Nothing outside the range below should be printed. Output exactly the lines from the line with "with the Lean 4.35 toolchain." to the line with "functional programming and", both included.
★ ★ ★ ★ ★ ★ ★
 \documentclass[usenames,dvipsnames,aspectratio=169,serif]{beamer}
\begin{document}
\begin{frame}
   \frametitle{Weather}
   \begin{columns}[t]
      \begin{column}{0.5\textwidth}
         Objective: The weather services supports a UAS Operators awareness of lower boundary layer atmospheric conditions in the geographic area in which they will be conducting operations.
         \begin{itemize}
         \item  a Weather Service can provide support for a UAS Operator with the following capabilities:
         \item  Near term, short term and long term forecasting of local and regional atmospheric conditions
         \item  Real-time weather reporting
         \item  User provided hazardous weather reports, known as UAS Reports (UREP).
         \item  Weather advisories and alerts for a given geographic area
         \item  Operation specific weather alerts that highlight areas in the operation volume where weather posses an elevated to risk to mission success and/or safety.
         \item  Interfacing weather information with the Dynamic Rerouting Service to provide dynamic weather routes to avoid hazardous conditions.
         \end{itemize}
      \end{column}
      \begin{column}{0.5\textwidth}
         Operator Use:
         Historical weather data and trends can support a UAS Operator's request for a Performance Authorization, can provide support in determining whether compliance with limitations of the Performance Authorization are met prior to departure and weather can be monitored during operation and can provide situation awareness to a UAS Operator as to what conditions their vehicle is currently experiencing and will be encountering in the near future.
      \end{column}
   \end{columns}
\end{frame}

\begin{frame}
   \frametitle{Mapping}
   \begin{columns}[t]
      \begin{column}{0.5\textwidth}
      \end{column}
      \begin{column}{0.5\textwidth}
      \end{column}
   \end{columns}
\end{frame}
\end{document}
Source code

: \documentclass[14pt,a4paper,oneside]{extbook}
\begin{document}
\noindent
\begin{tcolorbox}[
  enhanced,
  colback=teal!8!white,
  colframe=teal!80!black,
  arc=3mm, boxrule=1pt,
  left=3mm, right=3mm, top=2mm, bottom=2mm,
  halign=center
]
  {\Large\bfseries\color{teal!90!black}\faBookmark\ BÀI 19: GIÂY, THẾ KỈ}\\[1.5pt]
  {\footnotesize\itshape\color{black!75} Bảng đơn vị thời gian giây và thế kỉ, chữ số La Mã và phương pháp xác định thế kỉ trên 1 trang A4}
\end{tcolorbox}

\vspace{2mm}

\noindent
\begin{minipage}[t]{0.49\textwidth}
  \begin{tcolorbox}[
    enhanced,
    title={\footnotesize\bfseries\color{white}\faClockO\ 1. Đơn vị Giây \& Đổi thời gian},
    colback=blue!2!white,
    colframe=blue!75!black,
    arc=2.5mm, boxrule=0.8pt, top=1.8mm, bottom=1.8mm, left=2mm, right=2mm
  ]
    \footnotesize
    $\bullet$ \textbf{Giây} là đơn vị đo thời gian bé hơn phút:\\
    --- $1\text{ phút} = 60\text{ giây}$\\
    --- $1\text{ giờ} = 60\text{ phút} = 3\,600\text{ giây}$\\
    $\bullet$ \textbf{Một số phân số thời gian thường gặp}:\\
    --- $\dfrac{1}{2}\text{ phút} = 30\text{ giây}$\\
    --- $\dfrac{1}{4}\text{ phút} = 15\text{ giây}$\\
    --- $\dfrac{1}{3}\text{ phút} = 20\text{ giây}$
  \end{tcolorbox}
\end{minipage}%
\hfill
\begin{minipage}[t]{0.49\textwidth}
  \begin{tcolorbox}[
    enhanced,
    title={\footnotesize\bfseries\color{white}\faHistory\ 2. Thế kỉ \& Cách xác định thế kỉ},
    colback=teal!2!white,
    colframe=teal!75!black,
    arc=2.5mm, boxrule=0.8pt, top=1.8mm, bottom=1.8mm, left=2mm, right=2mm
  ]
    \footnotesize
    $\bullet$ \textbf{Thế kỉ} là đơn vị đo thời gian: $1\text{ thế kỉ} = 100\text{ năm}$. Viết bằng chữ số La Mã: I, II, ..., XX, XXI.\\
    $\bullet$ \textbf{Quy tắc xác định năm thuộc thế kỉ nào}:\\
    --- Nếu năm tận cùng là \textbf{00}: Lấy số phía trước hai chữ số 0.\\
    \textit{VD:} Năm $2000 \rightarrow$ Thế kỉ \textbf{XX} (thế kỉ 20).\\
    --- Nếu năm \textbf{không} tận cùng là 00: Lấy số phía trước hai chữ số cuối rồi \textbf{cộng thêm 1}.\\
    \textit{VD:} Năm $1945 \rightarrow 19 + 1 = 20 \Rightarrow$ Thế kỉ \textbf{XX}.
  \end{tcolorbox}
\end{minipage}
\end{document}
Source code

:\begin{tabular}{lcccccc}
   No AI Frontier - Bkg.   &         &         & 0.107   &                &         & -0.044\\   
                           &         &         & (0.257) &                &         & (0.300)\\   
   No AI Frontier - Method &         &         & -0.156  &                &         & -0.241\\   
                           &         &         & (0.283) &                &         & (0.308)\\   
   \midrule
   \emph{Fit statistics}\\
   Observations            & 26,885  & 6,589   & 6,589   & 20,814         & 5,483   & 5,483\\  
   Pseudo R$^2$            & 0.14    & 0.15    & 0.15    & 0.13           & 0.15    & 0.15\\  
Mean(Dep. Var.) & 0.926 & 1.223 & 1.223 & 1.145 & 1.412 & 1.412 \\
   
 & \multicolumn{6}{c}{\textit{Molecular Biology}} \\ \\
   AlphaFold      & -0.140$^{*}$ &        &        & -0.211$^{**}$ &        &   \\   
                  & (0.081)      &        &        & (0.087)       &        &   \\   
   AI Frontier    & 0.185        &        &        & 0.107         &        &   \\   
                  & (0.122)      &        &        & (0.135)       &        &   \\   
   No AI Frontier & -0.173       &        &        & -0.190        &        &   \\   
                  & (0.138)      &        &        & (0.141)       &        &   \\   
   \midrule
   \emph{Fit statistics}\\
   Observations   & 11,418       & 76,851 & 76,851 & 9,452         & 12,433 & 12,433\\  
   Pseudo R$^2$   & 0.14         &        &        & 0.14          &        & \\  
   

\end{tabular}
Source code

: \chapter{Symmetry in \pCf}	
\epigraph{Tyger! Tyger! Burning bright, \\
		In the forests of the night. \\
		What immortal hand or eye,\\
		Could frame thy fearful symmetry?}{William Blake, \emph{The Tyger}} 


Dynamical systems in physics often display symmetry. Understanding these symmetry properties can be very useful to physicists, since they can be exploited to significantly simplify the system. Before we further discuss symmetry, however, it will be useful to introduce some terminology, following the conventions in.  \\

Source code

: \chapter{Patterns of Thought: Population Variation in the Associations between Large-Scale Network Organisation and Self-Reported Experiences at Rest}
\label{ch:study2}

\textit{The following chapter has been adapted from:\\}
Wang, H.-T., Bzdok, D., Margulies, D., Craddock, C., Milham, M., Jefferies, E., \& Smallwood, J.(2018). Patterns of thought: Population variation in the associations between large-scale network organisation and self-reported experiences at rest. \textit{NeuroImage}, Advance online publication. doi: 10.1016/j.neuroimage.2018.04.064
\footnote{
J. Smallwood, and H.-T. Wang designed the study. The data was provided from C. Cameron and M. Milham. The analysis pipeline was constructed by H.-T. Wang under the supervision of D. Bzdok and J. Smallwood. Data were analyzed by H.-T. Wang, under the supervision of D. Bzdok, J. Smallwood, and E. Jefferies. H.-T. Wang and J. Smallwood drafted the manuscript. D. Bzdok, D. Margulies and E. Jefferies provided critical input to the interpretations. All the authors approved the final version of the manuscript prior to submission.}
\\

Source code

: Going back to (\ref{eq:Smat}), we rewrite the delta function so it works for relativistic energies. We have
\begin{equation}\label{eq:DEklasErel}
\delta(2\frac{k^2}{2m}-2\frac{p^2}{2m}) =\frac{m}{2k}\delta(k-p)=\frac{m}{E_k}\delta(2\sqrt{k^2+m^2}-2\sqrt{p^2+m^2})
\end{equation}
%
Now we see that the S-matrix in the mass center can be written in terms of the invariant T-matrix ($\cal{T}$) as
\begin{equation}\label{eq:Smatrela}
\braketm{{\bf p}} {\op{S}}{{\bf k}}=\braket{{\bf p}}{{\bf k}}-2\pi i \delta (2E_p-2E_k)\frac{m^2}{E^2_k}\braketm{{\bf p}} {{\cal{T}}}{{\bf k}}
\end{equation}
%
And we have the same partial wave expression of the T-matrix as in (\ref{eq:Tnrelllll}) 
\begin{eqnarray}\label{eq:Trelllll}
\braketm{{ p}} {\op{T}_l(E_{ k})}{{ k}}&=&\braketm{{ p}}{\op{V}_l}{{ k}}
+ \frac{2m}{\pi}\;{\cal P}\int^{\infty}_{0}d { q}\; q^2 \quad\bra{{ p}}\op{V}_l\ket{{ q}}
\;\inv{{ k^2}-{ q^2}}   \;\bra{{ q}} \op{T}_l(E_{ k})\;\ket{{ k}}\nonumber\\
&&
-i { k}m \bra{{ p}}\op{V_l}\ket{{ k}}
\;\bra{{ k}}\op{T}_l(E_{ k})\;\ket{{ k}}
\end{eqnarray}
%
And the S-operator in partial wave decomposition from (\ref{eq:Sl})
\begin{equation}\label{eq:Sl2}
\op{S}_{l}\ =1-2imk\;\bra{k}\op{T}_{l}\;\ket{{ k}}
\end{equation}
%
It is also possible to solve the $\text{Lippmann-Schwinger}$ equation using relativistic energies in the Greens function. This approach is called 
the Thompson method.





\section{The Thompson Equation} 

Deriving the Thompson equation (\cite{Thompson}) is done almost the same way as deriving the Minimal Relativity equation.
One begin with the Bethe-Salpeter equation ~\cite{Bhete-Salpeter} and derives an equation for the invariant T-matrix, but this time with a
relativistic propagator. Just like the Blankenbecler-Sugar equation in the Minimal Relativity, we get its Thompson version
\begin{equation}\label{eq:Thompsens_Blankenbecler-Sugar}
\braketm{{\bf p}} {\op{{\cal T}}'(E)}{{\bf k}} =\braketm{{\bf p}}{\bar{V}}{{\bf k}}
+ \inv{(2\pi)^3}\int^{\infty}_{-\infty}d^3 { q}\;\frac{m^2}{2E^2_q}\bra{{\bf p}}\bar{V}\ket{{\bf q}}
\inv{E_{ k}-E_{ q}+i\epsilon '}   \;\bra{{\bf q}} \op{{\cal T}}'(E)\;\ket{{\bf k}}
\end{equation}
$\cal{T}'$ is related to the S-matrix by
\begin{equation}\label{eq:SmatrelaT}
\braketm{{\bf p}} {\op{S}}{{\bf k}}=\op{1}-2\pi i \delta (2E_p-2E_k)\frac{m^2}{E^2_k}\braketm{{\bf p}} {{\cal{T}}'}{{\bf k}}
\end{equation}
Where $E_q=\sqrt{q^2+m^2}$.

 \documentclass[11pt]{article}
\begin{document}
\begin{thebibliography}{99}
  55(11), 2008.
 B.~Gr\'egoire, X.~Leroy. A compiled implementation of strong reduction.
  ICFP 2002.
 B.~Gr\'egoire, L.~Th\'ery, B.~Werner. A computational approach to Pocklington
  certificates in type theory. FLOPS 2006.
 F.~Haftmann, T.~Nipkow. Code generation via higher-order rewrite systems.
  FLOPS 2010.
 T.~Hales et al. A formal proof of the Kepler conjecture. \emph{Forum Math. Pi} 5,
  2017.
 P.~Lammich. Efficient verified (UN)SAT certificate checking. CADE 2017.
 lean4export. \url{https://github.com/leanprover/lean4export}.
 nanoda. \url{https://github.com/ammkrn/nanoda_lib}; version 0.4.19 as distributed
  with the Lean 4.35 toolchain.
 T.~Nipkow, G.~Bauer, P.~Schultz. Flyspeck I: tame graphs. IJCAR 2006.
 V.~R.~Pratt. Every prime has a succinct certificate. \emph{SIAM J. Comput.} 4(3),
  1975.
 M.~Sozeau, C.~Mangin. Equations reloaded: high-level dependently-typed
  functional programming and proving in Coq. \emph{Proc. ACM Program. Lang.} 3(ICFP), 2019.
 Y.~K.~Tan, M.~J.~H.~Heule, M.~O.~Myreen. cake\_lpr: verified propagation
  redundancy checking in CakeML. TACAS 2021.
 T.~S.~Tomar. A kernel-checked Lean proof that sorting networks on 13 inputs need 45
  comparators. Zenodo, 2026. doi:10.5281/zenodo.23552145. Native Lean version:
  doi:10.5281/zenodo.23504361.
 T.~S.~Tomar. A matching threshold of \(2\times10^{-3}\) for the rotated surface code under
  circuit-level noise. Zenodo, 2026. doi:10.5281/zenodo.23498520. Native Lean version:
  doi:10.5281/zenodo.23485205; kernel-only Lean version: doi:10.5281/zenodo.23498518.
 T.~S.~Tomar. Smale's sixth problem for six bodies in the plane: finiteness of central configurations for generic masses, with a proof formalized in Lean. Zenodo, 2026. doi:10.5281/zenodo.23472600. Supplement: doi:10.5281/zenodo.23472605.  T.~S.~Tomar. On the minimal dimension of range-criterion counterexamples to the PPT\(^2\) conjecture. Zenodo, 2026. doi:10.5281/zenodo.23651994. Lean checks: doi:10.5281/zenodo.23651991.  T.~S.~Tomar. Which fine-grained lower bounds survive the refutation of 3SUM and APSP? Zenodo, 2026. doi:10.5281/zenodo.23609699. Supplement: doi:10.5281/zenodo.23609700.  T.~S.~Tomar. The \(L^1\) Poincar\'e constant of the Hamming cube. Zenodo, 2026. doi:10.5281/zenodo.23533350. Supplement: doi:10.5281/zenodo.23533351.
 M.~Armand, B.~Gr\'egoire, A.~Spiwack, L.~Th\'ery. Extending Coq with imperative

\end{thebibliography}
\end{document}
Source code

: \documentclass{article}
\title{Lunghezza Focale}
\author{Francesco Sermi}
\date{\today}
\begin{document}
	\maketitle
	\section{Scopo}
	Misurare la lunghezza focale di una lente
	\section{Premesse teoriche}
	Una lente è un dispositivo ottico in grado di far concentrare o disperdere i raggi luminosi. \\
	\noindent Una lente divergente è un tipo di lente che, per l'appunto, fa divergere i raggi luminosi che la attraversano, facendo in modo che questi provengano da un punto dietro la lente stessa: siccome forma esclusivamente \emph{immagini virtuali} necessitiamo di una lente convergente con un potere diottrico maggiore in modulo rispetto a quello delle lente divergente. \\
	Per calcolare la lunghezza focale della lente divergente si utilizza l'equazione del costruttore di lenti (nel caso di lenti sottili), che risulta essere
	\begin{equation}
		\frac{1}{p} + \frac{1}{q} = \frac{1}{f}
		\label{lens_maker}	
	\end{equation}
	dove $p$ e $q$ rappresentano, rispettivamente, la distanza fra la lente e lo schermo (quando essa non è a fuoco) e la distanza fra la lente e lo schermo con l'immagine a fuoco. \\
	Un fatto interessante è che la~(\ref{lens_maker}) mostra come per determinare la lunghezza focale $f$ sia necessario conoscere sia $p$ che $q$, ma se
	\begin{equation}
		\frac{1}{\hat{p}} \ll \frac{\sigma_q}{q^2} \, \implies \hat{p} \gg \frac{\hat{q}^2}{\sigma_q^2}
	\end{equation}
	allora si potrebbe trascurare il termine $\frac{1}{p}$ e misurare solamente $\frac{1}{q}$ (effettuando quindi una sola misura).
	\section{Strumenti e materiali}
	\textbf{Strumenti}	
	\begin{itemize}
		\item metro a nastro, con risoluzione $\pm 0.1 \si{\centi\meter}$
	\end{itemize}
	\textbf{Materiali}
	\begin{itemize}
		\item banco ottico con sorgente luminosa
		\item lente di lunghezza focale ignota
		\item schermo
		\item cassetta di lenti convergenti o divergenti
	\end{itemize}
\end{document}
★ ★ ★ ★ ★ ★ ★
◆ TASK SOLUTION
  with the Lean 4.35 toolchain.
 T.~Nipkow, G.~Bauer, P.~Schultz. Flyspeck I: tame graphs. IJCAR 2006.
 V.~R.~Pratt. Every prime has a succinct certificate. \emph{SIAM J. Comput.} 4(3),
  1975.
 M.~Sozeau, C.~Mangin. Equations reloaded: high-level dependently-typed
  functional programming and proving in Coq. \emph{Proc. ACM Program. Lang.} 3(ICFP), 2019.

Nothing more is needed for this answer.